Caminé a la casa sin entender cómo es que iba pisando la tierra, cómo era que estaba vivo y tú muerto. Qué ganaba con apresurarme si ya habías partido. Mientras esperaba el trole para ir al hospital veía pasar interminables a los automóviles sin detenerse nunca, y luego, ya en la sala de espera, estaba parado en medio de esa habitación con un laberinto en mis pensamientos. Sin embargo, me mantenía sereno. Cuál sería la historia de aquí en adelante, otra, otra sin duda, simplemente él no volvería a ocupar su silla de burócrata ni saldrían de su máquina de escribir obras de teatro que nadie leería. Muy pocos lo recordarían, y así sería hasta que se borrará del tiempo totalmente.
En el hospital encontré a mi hermano sentado en las escaleras. A mí me avisó don Pepe que mi tío ya había muerto.

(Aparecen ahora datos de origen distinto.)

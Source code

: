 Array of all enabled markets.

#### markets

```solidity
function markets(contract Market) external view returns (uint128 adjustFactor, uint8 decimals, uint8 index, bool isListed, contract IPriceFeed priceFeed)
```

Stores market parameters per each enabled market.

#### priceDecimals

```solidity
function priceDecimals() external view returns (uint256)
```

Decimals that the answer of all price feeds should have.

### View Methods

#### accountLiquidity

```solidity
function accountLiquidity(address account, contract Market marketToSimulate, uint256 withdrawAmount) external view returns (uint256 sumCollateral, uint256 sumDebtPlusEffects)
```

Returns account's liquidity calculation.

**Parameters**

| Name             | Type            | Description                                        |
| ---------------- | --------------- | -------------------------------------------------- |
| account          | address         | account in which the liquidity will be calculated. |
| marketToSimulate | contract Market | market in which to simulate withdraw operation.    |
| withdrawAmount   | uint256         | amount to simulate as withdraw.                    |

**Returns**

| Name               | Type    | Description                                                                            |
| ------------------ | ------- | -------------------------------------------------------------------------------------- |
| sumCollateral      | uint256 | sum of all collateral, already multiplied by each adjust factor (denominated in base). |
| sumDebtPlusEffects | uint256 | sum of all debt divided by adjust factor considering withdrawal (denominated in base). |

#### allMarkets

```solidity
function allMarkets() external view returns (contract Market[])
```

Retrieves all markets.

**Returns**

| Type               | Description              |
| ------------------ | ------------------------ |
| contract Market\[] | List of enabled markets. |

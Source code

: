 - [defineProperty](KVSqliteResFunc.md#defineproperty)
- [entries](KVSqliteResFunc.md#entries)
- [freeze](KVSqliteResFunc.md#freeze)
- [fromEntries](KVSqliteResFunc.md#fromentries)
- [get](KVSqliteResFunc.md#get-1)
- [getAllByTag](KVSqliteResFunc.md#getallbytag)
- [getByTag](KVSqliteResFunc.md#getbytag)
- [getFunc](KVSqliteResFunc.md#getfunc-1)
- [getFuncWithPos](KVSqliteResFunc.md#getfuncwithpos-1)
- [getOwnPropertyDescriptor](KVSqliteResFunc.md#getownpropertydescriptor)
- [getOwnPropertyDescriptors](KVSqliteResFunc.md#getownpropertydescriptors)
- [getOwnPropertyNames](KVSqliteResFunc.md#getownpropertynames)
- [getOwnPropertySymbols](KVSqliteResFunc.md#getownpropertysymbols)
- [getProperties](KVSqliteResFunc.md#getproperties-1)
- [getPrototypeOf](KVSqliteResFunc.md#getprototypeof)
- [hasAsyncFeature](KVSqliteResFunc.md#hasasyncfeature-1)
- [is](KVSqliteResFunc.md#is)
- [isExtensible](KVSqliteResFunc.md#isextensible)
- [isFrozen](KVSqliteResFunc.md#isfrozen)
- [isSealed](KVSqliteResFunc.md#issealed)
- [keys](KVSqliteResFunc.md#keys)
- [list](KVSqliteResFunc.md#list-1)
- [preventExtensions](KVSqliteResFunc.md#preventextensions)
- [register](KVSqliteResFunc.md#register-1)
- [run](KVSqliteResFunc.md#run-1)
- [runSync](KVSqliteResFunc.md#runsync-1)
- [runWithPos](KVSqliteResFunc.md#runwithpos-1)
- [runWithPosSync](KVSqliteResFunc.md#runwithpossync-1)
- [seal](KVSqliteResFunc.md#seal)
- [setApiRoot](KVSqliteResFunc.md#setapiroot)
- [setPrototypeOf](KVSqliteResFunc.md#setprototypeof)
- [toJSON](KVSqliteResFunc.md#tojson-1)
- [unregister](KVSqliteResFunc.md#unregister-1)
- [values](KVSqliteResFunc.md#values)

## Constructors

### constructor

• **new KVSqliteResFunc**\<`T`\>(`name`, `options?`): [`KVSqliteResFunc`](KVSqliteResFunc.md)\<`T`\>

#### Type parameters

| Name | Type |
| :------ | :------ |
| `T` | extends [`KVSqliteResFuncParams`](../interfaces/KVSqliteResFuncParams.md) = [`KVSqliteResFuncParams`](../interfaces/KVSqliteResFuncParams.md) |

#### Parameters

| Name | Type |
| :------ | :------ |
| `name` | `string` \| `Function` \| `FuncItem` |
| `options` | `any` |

No había equivocación, me lo dijo cuando llegué a comer a la casa de mis padres. El Don tiene un negocio en el número 37 de la calle Río. Don “mi buey”, como a veces le decíamos, utilizó la técnica clásica. Primero dijo que mi tío estaba muy enfermo en el hospital, y luego me dijo que había fallecido. Buscó mi reacción. No comentamos absolutamente nada, me quedé tranquilo a pesar de que aspiraba aire con mucha fuerza. Atravesé el patio y entré a casa. A pesar de que nunca nos hablábamos pensé en que las vecinitas me buscarían para verme y darme el pésame, su solidaridad, pero no, no fue así. No había nadie en casa, sólo una nota escrita por mi chava que me pedía me fuera al hospital.

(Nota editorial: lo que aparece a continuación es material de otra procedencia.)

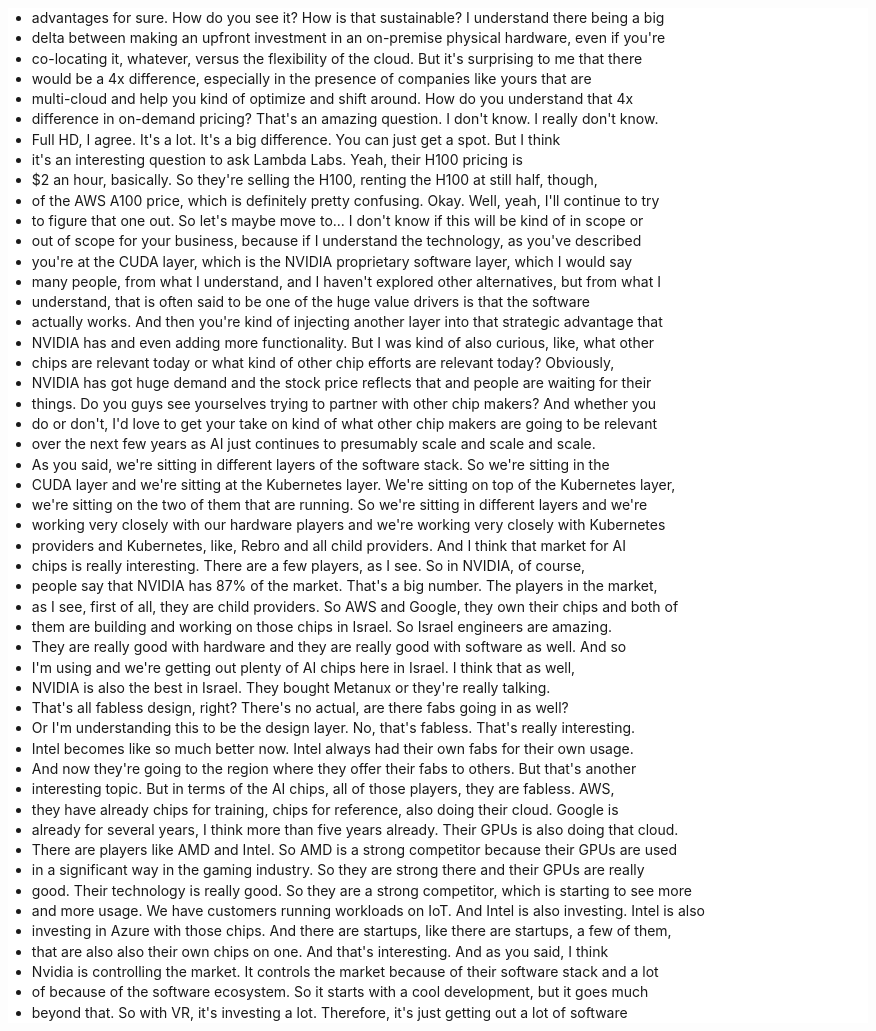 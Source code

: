 *  advantages for sure. How do you see it? How is that sustainable? I understand there being a big
*  delta between making an upfront investment in an on-premise physical hardware, even if you're
*  co-locating it, whatever, versus the flexibility of the cloud. But it's surprising to me that there
*  would be a 4x difference, especially in the presence of companies like yours that are
*  multi-cloud and help you kind of optimize and shift around. How do you understand that 4x
*  difference in on-demand pricing? That's an amazing question. I don't know. I really don't know.
*  Full HD, I agree. It's a lot. It's a big difference. You can just get a spot. But I think
*  it's an interesting question to ask Lambda Labs. Yeah, their H100 pricing is
*  $2 an hour, basically. So they're selling the H100, renting the H100 at still half, though,
*  of the AWS A100 price, which is definitely pretty confusing. Okay. Well, yeah, I'll continue to try
*  to figure that one out. So let's maybe move to... I don't know if this will be kind of in scope or
*  out of scope for your business, because if I understand the technology, as you've described
*  you're at the CUDA layer, which is the NVIDIA proprietary software layer, which I would say
*  many people, from what I understand, and I haven't explored other alternatives, but from what I
*  understand, that is often said to be one of the huge value drivers is that the software
*  actually works. And then you're kind of injecting another layer into that strategic advantage that
*  NVIDIA has and even adding more functionality. But I was kind of also curious, like, what other
*  chips are relevant today or what kind of other chip efforts are relevant today? Obviously,
*  NVIDIA has got huge demand and the stock price reflects that and people are waiting for their
*  things. Do you guys see yourselves trying to partner with other chip makers? And whether you
*  do or don't, I'd love to get your take on kind of what other chip makers are going to be relevant
*  over the next few years as AI just continues to presumably scale and scale and scale.
*  As you said, we're sitting in different layers of the software stack. So we're sitting in the
*  CUDA layer and we're sitting at the Kubernetes layer. We're sitting on top of the Kubernetes layer,
*  we're sitting on the two of them that are running. So we're sitting in different layers and we're
*  working very closely with our hardware players and we're working very closely with Kubernetes
*  providers and Kubernetes, like, Rebro and all child providers. And I think that market for AI
*  chips is really interesting. There are a few players, as I see. So in NVIDIA, of course,
*  people say that NVIDIA has 87% of the market. That's a big number. The players in the market,
*  as I see, first of all, they are child providers. So AWS and Google, they own their chips and both of
*  them are building and working on those chips in Israel. So Israel engineers are amazing.
*  They are really good with hardware and they are really good with software as well. And so
*  I'm using and we're getting out plenty of AI chips here in Israel. I think that as well,
*  NVIDIA is also the best in Israel. They bought Metanux or they're really talking.
*  That's all fabless design, right? There's no actual, are there fabs going in as well?
*  Or I'm understanding this to be the design layer. No, that's fabless. That's really interesting.
*  Intel becomes like so much better now. Intel always had their own fabs for their own usage.
*  And now they're going to the region where they offer their fabs to others. But that's another
*  interesting topic. But in terms of the AI chips, all of those players, they are fabless. AWS,
*  they have already chips for training, chips for reference, also doing their cloud. Google is
*  already for several years, I think more than five years already. Their GPUs is also doing that cloud.
*  There are players like AMD and Intel. So AMD is a strong competitor because their GPUs are used
*  in a significant way in the gaming industry. So they are strong there and their GPUs are really
*  good. Their technology is really good. So they are a strong competitor, which is starting to see more
*  and more usage. We have customers running workloads on IoT. And Intel is also investing. Intel is also
*  investing in Azure with those chips. And there are startups, like there are startups, a few of them,
*  that are also also their own chips on one. And that's interesting. And as you said, I think
*  Nvidia is controlling the market. It controls the market because of their software stack and a lot
*  of because of the software ecosystem. So it starts with a cool development, but it goes much
*  beyond that. So with VR, it's investing a lot. Therefore, it's just getting out a lot of software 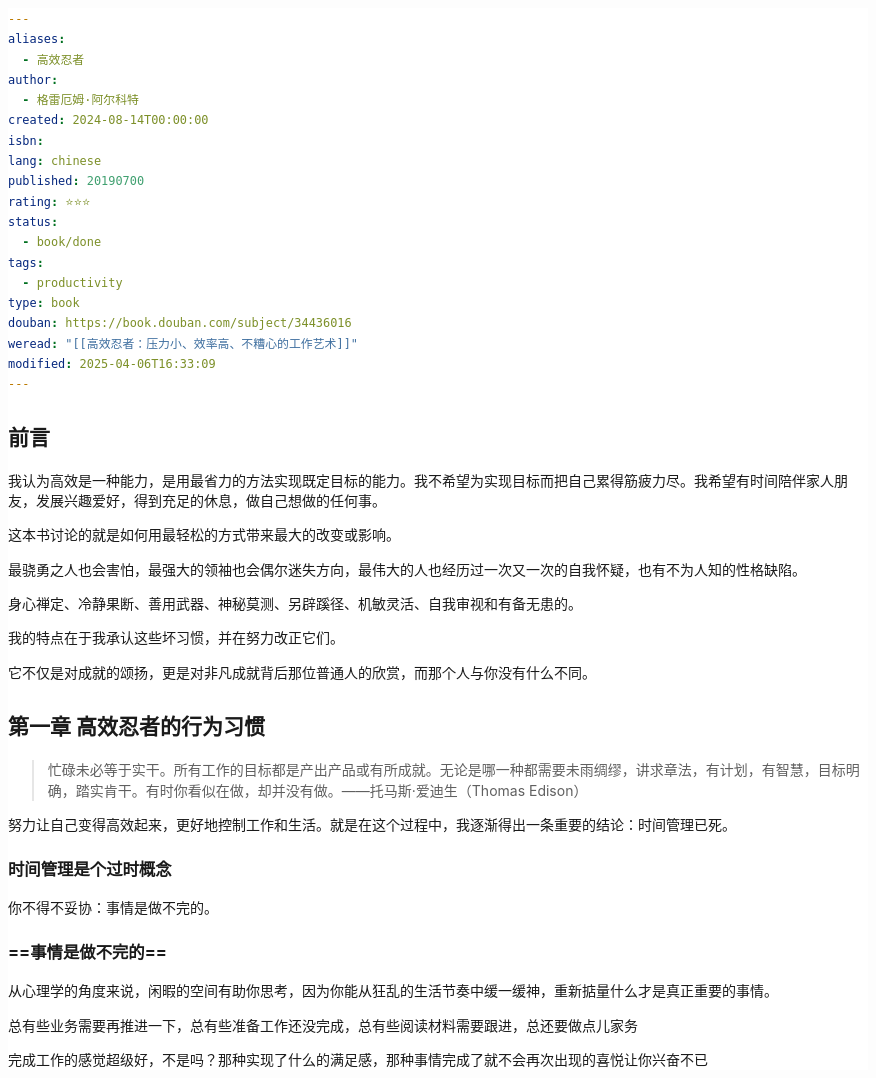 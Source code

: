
 ```yaml
---
aliases:
  - 高效忍者
author:
  - 格雷厄姆·阿尔科特
created: 2024-08-14T00:00:00
isbn: 
lang: chinese
published: 20190700
rating: ⭐⭐⭐
status:
  - book/done
tags:
  - productivity
type: book
douban: https://book.douban.com/subject/34436016
weread: "[[高效忍者：压力小、效率高、不糟心的工作艺术]]"
modified: 2025-04-06T16:33:09
---
```


## 前言

我认为高效是一种能力，是用最省力的方法实现既定目标的能力。我不希望为实现目标而把自己累得筋疲力尽。我希望有时间陪伴家人朋友，发展兴趣爱好，得到充足的休息，做自己想做的任何事。

这本书讨论的就是如何用最轻松的方式带来最大的改变或影响。

最骁勇之人也会害怕，最强大的领袖也会偶尔迷失方向，最伟大的人也经历过一次又一次的自我怀疑，也有不为人知的性格缺陷。

身心禅定、冷静果断、善用武器、神秘莫测、另辟蹊径、机敏灵活、自我审视和有备无患的。

我的特点在于我承认这些坏习惯，并在努力改正它们。

它不仅是对成就的颂扬，更是对非凡成就背后那位普通人的欣赏，而那个人与你没有什么不同。

## 第一章 高效忍者的行为习惯

> 忙碌未必等于实干。所有工作的目标都是产出产品或有所成就。无论是哪一种都需要未雨绸缪，讲求章法，有计划，有智慧，目标明确，踏实肯干。有时你看似在做，却并没有做。——托马斯·爱迪生（Thomas Edison）

努力让自己变得高效起来，更好地控制工作和生活。就是在这个过程中，我逐渐得出一条重要的结论：时间管理已死。

### 时间管理是个过时概念

你不得不妥协：事情是做不完的。

### **==事情是做不完的==**

从心理学的角度来说，闲暇的空间有助你思考，因为你能从狂乱的生活节奏中缓一缓神，重新掂量什么才是真正重要的事情。

总有些业务需要再推进一下，总有些准备工作还没完成，总有些阅读材料需要跟进，总还要做点儿家务

完成工作的感觉超级好，不是吗？那种实现了什么的满足感，那种事情完成了就不会再次出现的喜悦让你兴奋不已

Ahí llegó mi mamá con dos compañeros de mi tío que la habían acompañado a arreglar los trámites del sepelio. Fuimos a identificar el cadáver. Él estaba delgadísimo, envuelto en una sábana percudida que quién sabe cuántas veces más habrá sido utilizada. Tirado en esa camilla de acero inoxidable me pareció observar a un monje laico sin capucha. Luego lo maquillarían para su última actuación. Estaba ahí rígido, simple, brutal, inanimado, no habría más palabras entre nosotros, ya no era ni broma ni esperanza, sólo silencio, pálido reflejo de lo que fueron unos ojos vivaces. Después de todas las mentiras dichas y vividas, ahora habría una última en el acta de defunción: que murió de cirrosis hepática y diabetes mellitus complicada con neumonía. Nunca supe que tuviera diabetes, pero total, el hoyo sería tapado y nunca nadie averiguaría más. Al fin los muertos se pudren y hierven entre los gusanos y el olvido.

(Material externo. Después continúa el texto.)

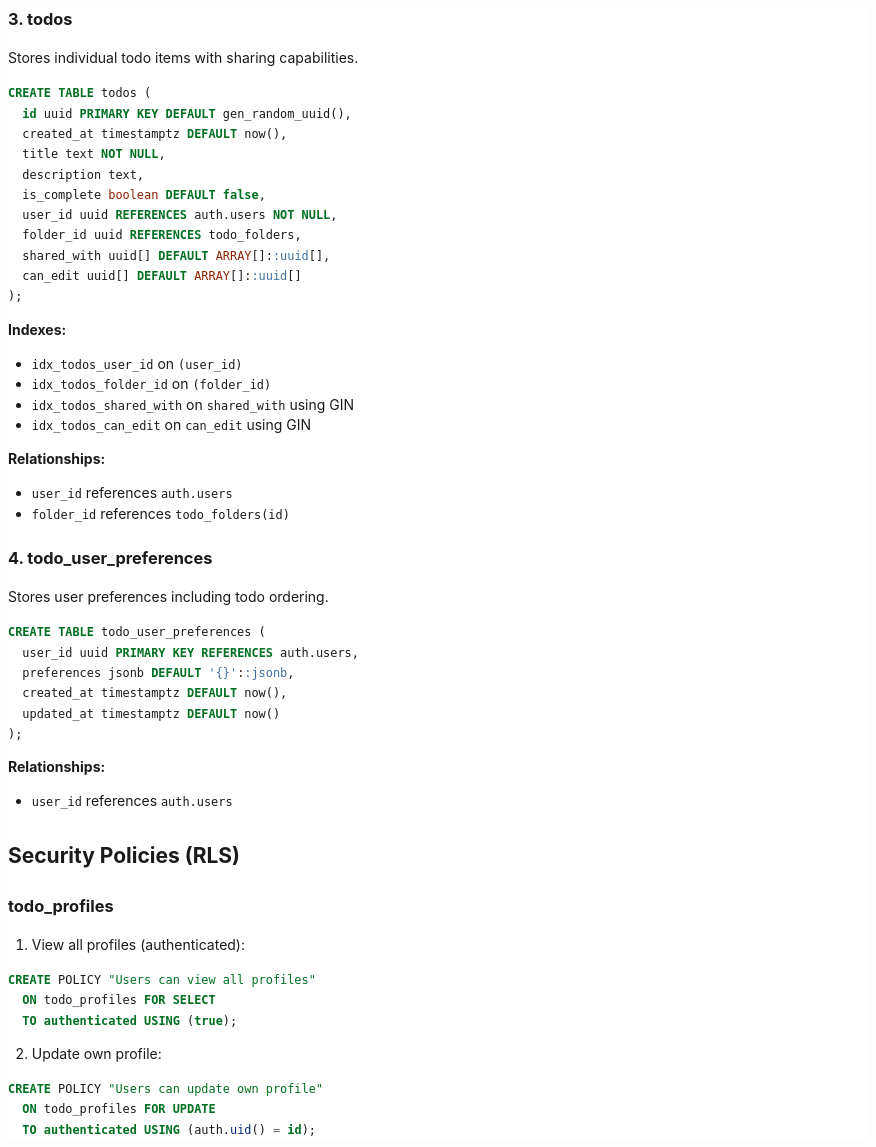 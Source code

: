 ### 3. todos
Stores individual todo items with sharing capabilities.

```sql
CREATE TABLE todos (
  id uuid PRIMARY KEY DEFAULT gen_random_uuid(),
  created_at timestamptz DEFAULT now(),
  title text NOT NULL,
  description text,
  is_complete boolean DEFAULT false,
  user_id uuid REFERENCES auth.users NOT NULL,
  folder_id uuid REFERENCES todo_folders,
  shared_with uuid[] DEFAULT ARRAY[]::uuid[],
  can_edit uuid[] DEFAULT ARRAY[]::uuid[]
);
```

**Indexes:**
- `idx_todos_user_id` on `(user_id)`
- `idx_todos_folder_id` on `(folder_id)`
- `idx_todos_shared_with` on `shared_with` using GIN
- `idx_todos_can_edit` on `can_edit` using GIN

**Relationships:**
- `user_id` references `auth.users`
- `folder_id` references `todo_folders(id)`

### 4. todo_user_preferences
Stores user preferences including todo ordering.

```sql
CREATE TABLE todo_user_preferences (
  user_id uuid PRIMARY KEY REFERENCES auth.users,
  preferences jsonb DEFAULT '{}'::jsonb,
  created_at timestamptz DEFAULT now(),
  updated_at timestamptz DEFAULT now()
);
```

**Relationships:**
- `user_id` references `auth.users`

## Security Policies (RLS)

### todo_profiles

1. View all profiles (authenticated):
```sql
CREATE POLICY "Users can view all profiles"
  ON todo_profiles FOR SELECT
  TO authenticated USING (true);
```

2. Update own profile:
```sql
CREATE POLICY "Users can update own profile"
  ON todo_profiles FOR UPDATE
  TO authenticated USING (auth.uid() = id);
```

Ya en la noche en el velatorio estaba Chavarría que no se había despegado ni un minuto de mi mamá y mi hermano. Llegué acompañado de Ariel, Angélica y Zeferino a quienes pedí un aventón para poder llegar más rápido. No querían ir, pero les animó -si es que así se puede decir-, un compromiso forzado, ya que era gacho no acceder a la petición, sobre todo ante un caso así. Subimos al auto y enfilamos a los velatorios. En el camino Ariel y Angélica discutían de no sé qué problemas con unos cheques. Ninguno parecía darse cuenta de que con ellos iba un amigo al que la muerte de su tío lo estaba mal viajando. Sólo Zeferino guardaba un silencio respetuoso y solidario, de pronto me puso la mano en el hombro, nos miramos y me sonrió tristemente. Nunca podré olvidar el calor de su mano, era de una tibieza que me colmó en medio de aquella noche fría y oscura.